Puis elle rit. Et elle rit de nouveau, et elle s’assit sur la chaise. Sur la porte du réfrigérateur derrière elle se trouvait une carte aussi grande que deux mains, faite de papier de construction, couverte de feuilles d’automne découpées, avec un message soigneusement écrit au crayon : « Nous espérons que mademoiselle Whaker est toujours heureuse. » Et en dessous, vingt-trois noms écrits dans vingt-trois écritures différentes, plusieurs avec une lettre écrite à l’envers.
Elle l’avait accrochée là le vendredi après-midi, après le départ de tout le monde. Margot essuya la table pendant que Walter se versait plus de café. Elle resta un moment au milieu de la cuisine. Papa.
Le vieil homme s’arrêta. Il ne se retourna pas tout de suite. En douze ans, elle ne l’avait jamais appelé comme ça une seule fois, et tous les deux le savaient. Il fit le plus petit des hochements de tête.
Puis il se détourna, finit de verser le café, se racla la gorge et dit que la cafetière avait fait ce café bien trop fort. Dehors, sur le porche, la lumière jaune brillait encore, comme chaque soir. Et dans la rue, à l’intérieur chez Ferraro, le jeudi suivant, à la table neuf près de la fenêtre, il y avait une jeune femme qui regardait l’horloge pour la première fois de la soirée, puis un homme qui hésitait devant la porte vitrée, tandis que M. Ferraro plaçait discrètement deux verres d’eau sur la table.
Les gens pensent souvent que l’amour commence au moment où nous rencontrons la bonne personne.

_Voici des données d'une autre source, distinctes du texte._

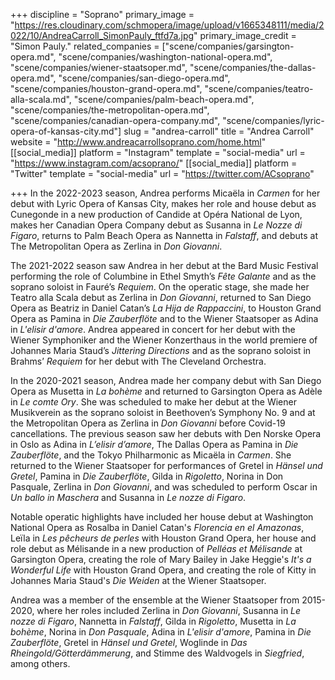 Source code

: +++
discipline = "Soprano"
primary_image = "https://res.cloudinary.com/schmopera/image/upload/v1665348111/media/2022/10/AndreaCarroll_SimonPauly_ftfd7a.jpg"
primary_image_credit = "Simon Pauly."
related_companies = ["scene/companies/garsington-opera.md", "scene/companies/washington-national-opera.md", "scene/companies/wiener-staatsoper.md", "scene/companies/the-dallas-opera.md", "scene/companies/san-diego-opera.md", "scene/companies/houston-grand-opera.md", "scene/companies/teatro-alla-scala.md", "scene/companies/palm-beach-opera.md", "scene/companies/the-metropolitan-opera.md", "scene/companies/canadian-opera-company.md", "scene/companies/lyric-opera-of-kansas-city.md"]
slug = "andrea-carroll"
title = "Andrea Carroll"
website = "http://www.andreacarrollsoprano.com/home.html"
[[social_media]]
platform = "Instagram"
template = "social-media"
url = "https://www.instagram.com/acsoprano/"
[[social_media]]
platform = "Twitter"
template = "social-media"
url = "https://twitter.com/ACsoprano"

+++
In the 2022-2023 season, Andrea performs Micaëla in _Carmen_ for her debut with Lyric Opera of Kansas City, makes her role and house debut as Cunegonde in a new production of Candide at Opéra National de Lyon, makes her Canadian Opera Company debut as Susanna in _Le Nozze di Figaro_, returns to Palm Beach Opera as Nannetta in _Falstaff_, and debuts at The Metropolitan Opera as Zerlina in _Don Giovanni_.

The 2021-2022 season saw Andrea in her debut at the Bard Music Festival performing the role of Columbine in Ethel Smyth’s _Fête Galante_ and as the soprano soloist in Fauré’s _Requiem_. On the operatic stage, she made her Teatro alla Scala debut as Zerlina in _Don Giovanni_, returned to San Diego Opera as Beatriz in Daniel Catan’s _La Hija de Rappaccini_, to Houston Grand Opera as Pamina in _Die Zauberflöte_ and to the Wiener Staatsoper as Adina in _L'elisir d'amore_. Andrea appeared in concert for her debut with the Wiener Symphoniker and the Wiener Konzerthaus in the world premiere of Johannes Maria Staud’s _Jittering Directions_ and as the soprano soloist in Brahms’ _Requiem_ for her debut with The Cleveland Orchestra.

In the 2020-2021 season, Andrea made her company debut with San Diego Opera as Musetta in _La bohème_ and returned to Garsington Opera as Adèle in _Le comte Ory_. She was scheduled to make her debut at the Wiener Musikverein as the soprano soloist in Beethoven’s Symphony No. 9 and at the Metropolitan Opera as Zerlina in _Don Giovanni_ before Covid-19 cancellations. The previous season saw her debuts with Den Norske Opera in Oslo as Adina in _L’elisir d’amore_, The Dallas Opera as Pamina in _Die Zauberflöte_, and the Tokyo Philharmonic as Micaëla in _Carmen_. She returned to the Wiener Staatsoper for performances of Gretel in _Hänsel und Gretel_, Pamina in _Die Zauberflöte_, Gilda in _Rigoletto_, Norina in Don Pasquale, Zerlina in _Don Giovanni_, and was scheduled to perform Oscar in _Un ballo in Maschera_ and Susanna in _Le nozze di Figaro_.

Notable operatic highlights have included her house debut at Washington National Opera as Rosalba in Daniel Catan's _Florencia en el Amazonas_, Leïla in _Les pêcheurs de perles_ with Houston Grand Opera, her house and role debut as Mélisande in a new production of _Pelléas et Mélisande_ at Garsington Opera, creating the role of Mary Bailey in Jake Heggie's _It's a Wonderful Life_ with Houston Grand Opera, and creating the role of Kitty in Johannes Maria Staud's _Die Weiden_ at the Wiener Staatsoper. 

 Andrea was a member of the ensemble at the Wiener Staatsoper from 2015-2020, where her roles included Zerlina in _Don Giovanni_, Susanna in _Le nozze di Figaro_, Nannetta in _Falstaff_, Gilda in _Rigoletto_, Musetta in _La bohème_, Norina in _Don Pasquale_, Adina in _L'elisir d'amore_, Pamina in _Die Zauberflöte_, Gretel in _Hänsel und Gretel_, Woglinde in _Das Rheingold/Götterdämmerung_, and Stimme des Waldvogels in _Siegfried_, among others.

Mais peut-être commence-t-il bien plus tôt. Il commence le jour où une cuisinière de cantine garde un morceau de gâteau pour un enfant assis seul avec un livre. Il commence le jour où un bibliothécaire décide de signer les papiers pour une jeune fille de quinze ans qui vient sans cesse à la bibliothèque.
Enzo aurait pu corriger le malentendu et sortir. Walter aurait pu continuer tout droit vers le comptoir sans s’arrêter. Margot aurait pu dîner seule une nuit de plus, et personne au monde ne l’aurait jamais su. La gentillesse que nous donnons aujourd’hui ne nous revient pas toujours tout de suite.
Parfois, il lui faut des décennies pour retrouver son chemin. Et quand elle le fait, elle peut porter un visage que nous n’aurions jamais pu imaginer.